Но мне хотелось хоть еще на сутки оттянуть тягостный разговор. Кроме того, следующий день – 17 марта – был днем весьма чтимого мною Алексея, человека Божия, и я обратился к государю:
– Разрешите, ваше величество, завтра.
– Хорошо! Завтра после завтрака, в моем кабинете, – ласково ответил государь.
17 марта в Ставку приехали министры, и государь после завтрака сказал мне:
– Сейчас у меня будут министры с докладами, а вы придите ко мне в 6 ч. вечера. Удобно это вам?
– Конечно! – ответил я.
В 5 ч. 55 м. вечера я вошел в зал дворца. Ровно в 6 ч. камердинер пригласил меня в кабинет государя.
Государь встретил меня стоя и, поздоровавшись, пригласил сесть, указав на стул около письменного стола, а сам сел в стоявшее по другую сторону стола кресло. Мы сидели друг против друга, только стол разделял нас. Я начал свой «доклад» с того, что меня чрезвычайно удивило, когда накануне государь угадал о моем желании говорить с ним.
– Да, я посмотрел на вас, и мне сразу показалось, что вы желаете что-то сказать мне, – заметил государь.

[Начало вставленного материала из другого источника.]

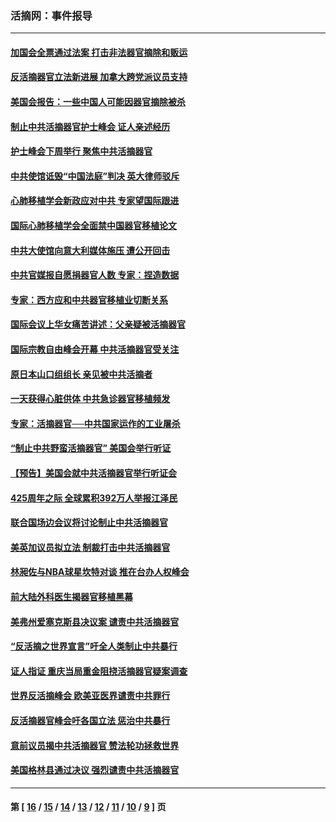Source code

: ### 活摘网：事件报导
---
#### [加国会全票通过法案 打击非法器官摘除和贩运](../../pages/nf5877/n13884924.md?12290430) 
#### [反活摘器官立法新进展 加拿大跨党派议员支持](../../pages/nf5877/n13876061.md?12290430) 
#### [美国会报告：一些中国人可能因器官摘除被杀](../../pages/nf5877/n13867964.md?12290430) 
#### [制止中共活摘器官护士峰会 证人亲述经历](../../pages/nf5877/n13859007.md?12290430) 
#### [护士峰会下周举行 聚焦中共活摘器官](../../pages/nf5877/n13855418.md?12290430) 
#### [中共使馆诋毁“中国法庭”判决 英大律师驳斥](../../pages/nf5877/n13833945.md?12290430) 
#### [心肺移植学会新政应对中共 专家望国际跟进](../../pages/nf5877/n13829043.md?12290430) 
#### [国际心肺移植学会全面禁中国器官移植论文](../../pages/nf5877/n13827785.md?12290430) 
#### [中共大使馆向意大利媒体施压 遭公开回击](../../pages/nf5877/n13826038.md?12290430) 
#### [中共官媒报自愿捐器官人数 专家：捏造数据](../../pages/nf5877/n13814130.md?12290430) 
#### [专家：西方应和中共器官移植业切断关系](../../pages/nf5877/n13772828.md?12290430) 
#### [国际会议上华女痛苦讲述：父亲疑被活摘器官](../../pages/nf5877/n13771583.md?12290430) 
#### [国际宗教自由峰会开幕 中共活摘器官受关注](../../pages/nf5877/n13769995.md?12290430) 
#### [原日本山口组组长 亲见被中共活摘者](../../pages/nf5877/n13767360.md?12290430) 
#### [一天获得心脏供体 中共急诊器官移植频发](../../pages/nf5877/n13764689.md?12290430) 
#### [专家：活摘器官──中共国家运作的工业屠杀](../../pages/nf5877/n13761178.md?12290430) 
#### [“制止中共野蛮活摘器官” 美国会举行听证](../../pages/nf5877/n13735831.md?12290430) 
#### [【预告】美国会就中共活摘器官举行听证会](../../pages/nf5877/n13732843.md?12290430) 
#### [425周年之际 全球累积392万人举报江泽民](../../pages/nf5877/n13719232.md?12290430) 
#### [联合国场边会议将讨论制止中共活摘器官](../../pages/nf5877/n13656361.md?12290430) 
#### [美英加议员拟立法 制裁打击中共活摘器官](../../pages/nf5877/n13430251.md?12290430) 
#### [林昶佐与NBA球星坎特对谈 推在台办人权峰会](../../pages/nf5877/n13414467.md?12290430) 
#### [前大陆外科医生揭器官移植黑幕](../../pages/nf5877/n13401416.md?12290430) 
#### [美弗州爱塞克斯县决议案 谴责中共活摘器官](../../pages/nf5877/n13320919.md?12290430) 
#### [“反活摘之世界宣言”吁全人类制止中共暴行](../../pages/nf5877/n13259730.md?12290430) 
#### [证人指证 重庆当局重金阻挠活摘器官疑案调查](../../pages/nf5877/n13259127.md?12290430) 
#### [世界反活摘峰会 欧美亚医界谴责中共罪行](../../pages/nf5877/n13253550.md?12290430) 
#### [反活摘器官峰会吁各国立法 惩治中共暴行](../../pages/nf5877/n13245052.md?12290430) 
#### [意前议员揭中共活摘器官 赞法轮功拯救世界](../../pages/nf5877/n13203445.md?12290430) 
#### [美国格林县通过决议 强烈谴责中共活摘器官](../../pages/nf5877/n13119367.md?12290430) 

---
#### 第 [ [16](./16.md?12290430) / [15](./15.md?12290430) / [14](./14.md?12290430) / [13](./13.md?12290430) / [12](./12.md?12290430) / [11](./11.md?12290430) / [10](./10.md?12290430) / [9](./9.md?12290430) ] 页
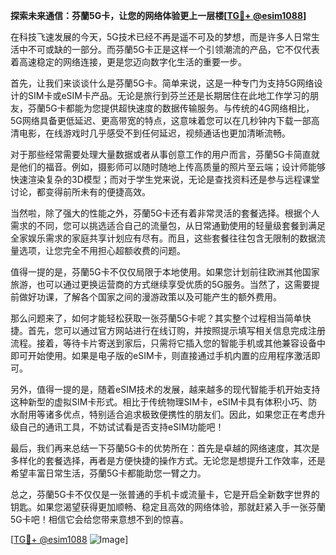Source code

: **探索未来通信：芬蘭5G卡，让您的网络体验更上一层楼[[TG💪+ @esim1088](https://t.me/s/esim1088)]**

在科技飞速发展的今天，5G技术已经不再是遥不可及的梦想，而是许多人日常生活中不可或缺的一部分。而芬蘭5G卡正是这样一个引领潮流的产品，它不仅代表着高速稳定的网络连接，更是您迈向数字化生活的重要一步。

首先，让我们来谈谈什么是芬蘭5G卡。简单来说，这是一种专门为支持5G网络设计的SIM卡或eSIM卡产品。无论是旅行到芬兰还是长期居住在此地工作学习的朋友，芬蘭5G卡都能为您提供超快速度的数据传输服务。与传统的4G网络相比，5G网络具备更低延迟、更高带宽的特点，这意味着您可以在几秒钟内下载一部高清电影，在线游戏时几乎感受不到任何延迟，视频通话也更加清晰流畅。

对于那些经常需要处理大量数据或者从事创意工作的用户而言，芬蘭5G卡简直就是他们的福音。例如，摄影师可以随时随地上传高质量的照片至云端；设计师能够快速渲染复杂的3D模型；而对于学生党来说，无论是查找资料还是参与远程课堂讨论，都变得前所未有的便捷高效。

当然啦，除了强大的性能之外，芬蘭5G卡还有着非常灵活的套餐选择。根据个人需求的不同，您可以挑选适合自己的流量包，从日常通勤使用的轻量级套餐到满足全家娱乐需求的家庭共享计划应有尽有。而且，这些套餐往往包含无限制的数据流量选项，让您完全不用担心超额收费的问题。

值得一提的是，芬蘭5G卡不仅仅局限于本地使用。如果您计划前往欧洲其他国家旅游，也可以通过更换运营商的方式继续享受优质的5G服务。当然了，这需要提前做好功课，了解各个国家之间的漫游政策以及可能产生的额外费用。

那么问题来了，如何才能轻松获取一张芬蘭5G卡呢？其实整个过程相当简单快捷。首先，您可以通过官方网站进行在线订购，并按照提示填写相关信息完成注册流程。接着，等待卡片寄送到家后，只需将它插入您的智能手机或其他兼容设备中即可开始使用。如果是电子版的eSIM卡，则直接通过手机内置的应用程序激活即可。

另外，值得一提的是，随着eSIM技术的发展，越来越多的现代智能手机开始支持这种新型的虚拟SIM卡形式。相比于传统物理SIM卡，eSIM卡具有体积小巧、防水耐用等诸多优点，特别适合追求极致便携性的朋友们。因此，如果您正在考虑升级自己的通讯工具，不妨试试看是否支持eSIM功能吧！

最后，我们再来总结一下芬蘭5G卡的优势所在：首先是卓越的网络速度，其次是多样化的套餐选择，再者是方便快捷的操作方式。无论您是想提升工作效率，还是希望丰富日常生活，芬蘭5G卡都能助您一臂之力。

总之，芬蘭5G卡不仅仅是一张普通的手机卡或流量卡，它是开启全新数字世界的钥匙。如果您渴望获得更加顺畅、稳定且高效的网络体验，那就赶紧入手一张芬蘭5G卡吧！相信它会给您带来意想不到的惊喜。

[[TG💪+ @esim1088](https://t.me/s/esim1088) ![Image](https://i.postimg.cc/4NQfJmqS/Snipaste-2025-05-13-00-14-12.png)]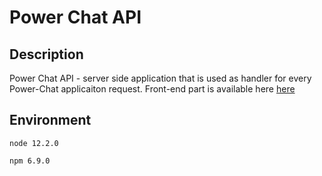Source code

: #  Power Chat API

## Description

Power Chat API - server side application that is used as handler for every Power-Chat applicaiton request. Front-end part is available here [here](https://github.com/BartoszRak/Power-Chat)

## Environment
`node 12.2.0`

`npm 6.9.0`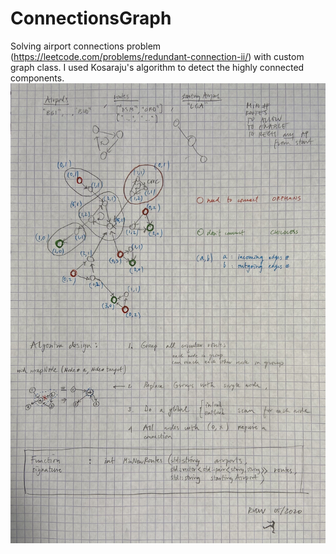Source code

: # ConnectionsGraph
Solving airport connections problem (https://leetcode.com/problems/redundant-connection-ii/) with custom graph class.
I used Kosaraju's algorithm to detect the highly connected components.
![algo design](AlgoDesign.jpeg)
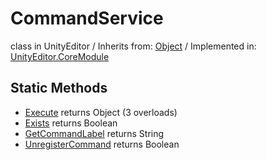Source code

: # CommandService
class in UnityEditor
 / Inherits from: <a href="https://docs.unity3d.com/6000.0/Documentation/ScriptReference/Object.html">Object</a> / Implemented in: <a href="https://docs.unity3d.com/6000.0/Documentation/ScriptReference/UnityEditor.CoreModule.html">UnityEditor.CoreModule</a>

## Static Methods
- <a href="https://docs.unity3d.com/6000.0/Documentation/ScriptReference/CommandService.Execute.html">Execute</a> returns Object (3 overloads)
- <a href="https://docs.unity3d.com/6000.0/Documentation/ScriptReference/CommandService.Exists.html">Exists</a> returns Boolean
- <a href="https://docs.unity3d.com/6000.0/Documentation/ScriptReference/CommandService.GetCommandLabel.html">GetCommandLabel</a> returns String
- <a href="https://docs.unity3d.com/6000.0/Documentation/ScriptReference/CommandService.UnregisterCommand.html">UnregisterCommand</a> returns Boolean
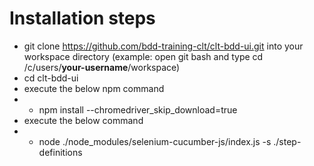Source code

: # Installation steps
- git clone https://github.com/bdd-training-clt/clt-bdd-ui.git into your workspace directory (example: open git bash and type cd /c/users/**your-username**/workspace)
- cd clt-bdd-ui
- execute the below npm command
- - npm install --chromedriver_skip_download=true
- execute the below command 
- - node ./node_modules/selenium-cucumber-js/index.js -s ./step-definitions
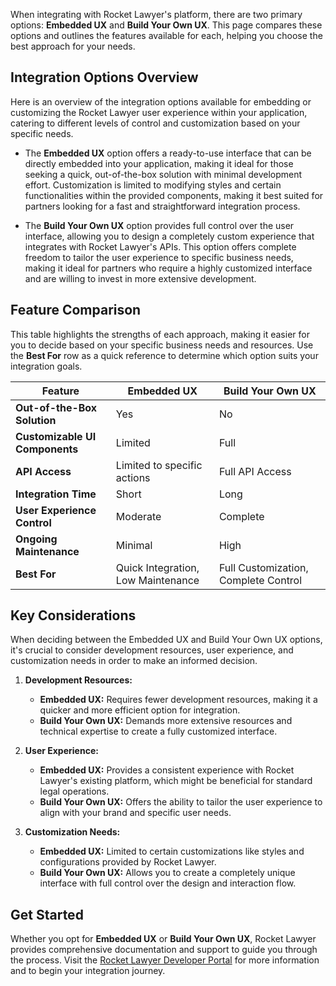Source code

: When integrating with Rocket Lawyer's platform, there are two primary options: **Embedded UX** and **Build Your Own UX**. This page compares these options and outlines the features available for each, helping you choose the best approach for your needs.

## Integration Options Overview

Here is an overview of the integration options available for embedding or customizing the Rocket Lawyer user experience within your application, catering to different levels of control and customization based on your specific needs.

- The **Embedded UX** option offers a ready-to-use interface that can be directly embedded into your application, making it ideal for those seeking a quick, out-of-the-box solution with minimal development effort. Customization is limited to modifying styles and certain functionalities within the provided components, making it best suited for partners looking for a fast and straightforward integration process.

- The **Build Your Own UX** option provides full control over the user interface, allowing you to design a completely custom experience that integrates with Rocket Lawyer's APIs. This option offers complete freedom to tailor the user experience to specific business needs, making it ideal for partners who require a highly customized interface and are willing to invest in more extensive development.

## Feature Comparison

This table highlights the strengths of each approach, making it easier for you to decide based on your specific business needs and resources. Use the **Best For** row as a quick reference to determine which option suits your integration goals.

| **Feature**                             | **Embedded UX** | **Build Your Own UX** |
|-----------------------------------------|-----------------|-----------------------|
| **Out-of-the-Box Solution**             | Yes             | No                    |
| **Customizable UI Components**          | Limited         | Full                  |
| **API Access**                          | Limited to specific actions | Full API Access    |
| **Integration Time**                    | Short           | Long                  |
| **User Experience Control**             | Moderate        | Complete              |
| **Ongoing Maintenance**                 | Minimal         | High                  |
| **Best For**                            | Quick Integration, Low Maintenance | Full Customization, Complete Control |

## Key Considerations

When deciding between the Embedded UX and Build Your Own UX options, it's crucial to consider development resources, user experience, and customization needs in order to make an informed decision.

1. **Development Resources:**
   - **Embedded UX:** Requires fewer development resources, making it a quicker and more efficient option for integration.
   - **Build Your Own UX:** Demands more extensive resources and technical expertise to create a fully customized interface.

2. **User Experience:**
   - **Embedded UX:** Provides a consistent experience with Rocket Lawyer's existing platform, which might be beneficial for standard legal operations.
   - **Build Your Own UX:** Offers the ability to tailor the user experience to align with your brand and specific user needs.

3. **Customization Needs:**
   - **Embedded UX:** Limited to certain customizations like styles and configurations provided by Rocket Lawyer.
   - **Build Your Own UX:** Allows you to create a completely unique interface with full control over the design and interaction flow.

## Get Started

Whether you opt for **Embedded UX** or **Build Your Own UX**, Rocket Lawyer provides comprehensive documentation and support to guide you through the process. Visit the [Rocket Lawyer Developer Portal](https://developer.rocketlawyer.com/) for more information and to begin your integration journey.

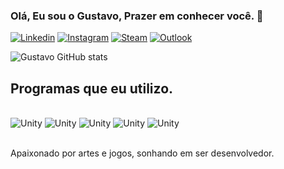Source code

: ### Olá, Eu sou o Gustavo, Prazer em conhecer você. 🤙

[![Linkedin](https://img.shields.io/badge/LinkedIn-0077B5?style=for-the-badge&logo=linkedin&logoColor=white)](https://www.linkedin.com/in/gustavo3dart)
[![Instagram](https://img.shields.io/badge/Instagram-E4405F?style=for-the-badge&logo=instagram&logoColor=white)](https://instagram.com/gustavodesign3d?igshid=ZDdkNTZiNTM=)
[![Steam](https://img.shields.io/badge/Steam-000000?style=for-the-badge&logo=steam&logoColor=white)](https://steamcommunity.com/id/LostProfissional/)
[![Outlook](https://img.shields.io/badge/Microsoft_Outlook-0078D4?style=for-the-badge&logo=microsoft-outlook&logoColor=white)](Gustavo.justo07@hotmail.com)

![Gustavo GitHub stats](https://github-readme-stats.vercel.app/api?username=GustavoJusto1&show_icons=true&theme=radical)

## Programas que eu utilizo.

<div style="display: inline_block"><br/>
  <img alignm="center" alt="Unity" src="https://img.shields.io/badge/Unity-100000?style=for-the-badge&logo=unity&logoColor=white" />
  <img alignm="center" alt="Unity" src="https://img.shields.io/badge/Canva-%2300C4CC.svg?&style=for-the-badge&logo=Canva&logoColor=white" />
  <img alignm="center" alt="Unity" src="https://aleen42.github.io/badges/src/photoshop.svg" />
  <img alignm="center" alt="Unity" src="https://img.shields.io/badge/C%2B%2B-00599C?style=for-the-badge&logo=c%2B%2B&logoColor=white" />
  <img alignm="center" alt="Unity" src="https://img.shields.io/badge/Microsoft_Office-D83B01?style=for-the-badge&logo=microsoft-office&logoColor=white" />
  
 </div><br/>
 
 Apaixonado por artes e jogos, sonhando em ser desenvolvedor.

Потом я вспомнил о своем первом разговоре, в мае 1911 г., с императрицей, когда она так тепло приветствовала мое намерение всегда говорить государю только правду, как бы горька она ни была. А затем начал о Распутине. Ничего не преувеличивая, но и не утаивая ничего, я доложил о всех разговорах, слышанных мною на фронте, о настроении армии ввиду таких слухов и разговоров, и, наконец, о тех последствиях, к которым создавшееся положение может привести. Я говорил о том, что в армии возмущаются развратом и попойками с евреями и всякими темными личностями близкого к царской семье человека; что в армии определенно говорят о легко получаемых через Распутина огромных подрядах и поставках для армии; что с его именем связывают выдачу противнику некоторых военных тайн; что, таким образом, за Распутиным в армии установилась совершенно определенная репутация пьяницы, развратника, взяточника и изменника; что, наконец, вследствие близости такого человека к царской семье поносится царское имя, падает в армии престиж государя, – и то и другое может быть чревато последствиями и т. д.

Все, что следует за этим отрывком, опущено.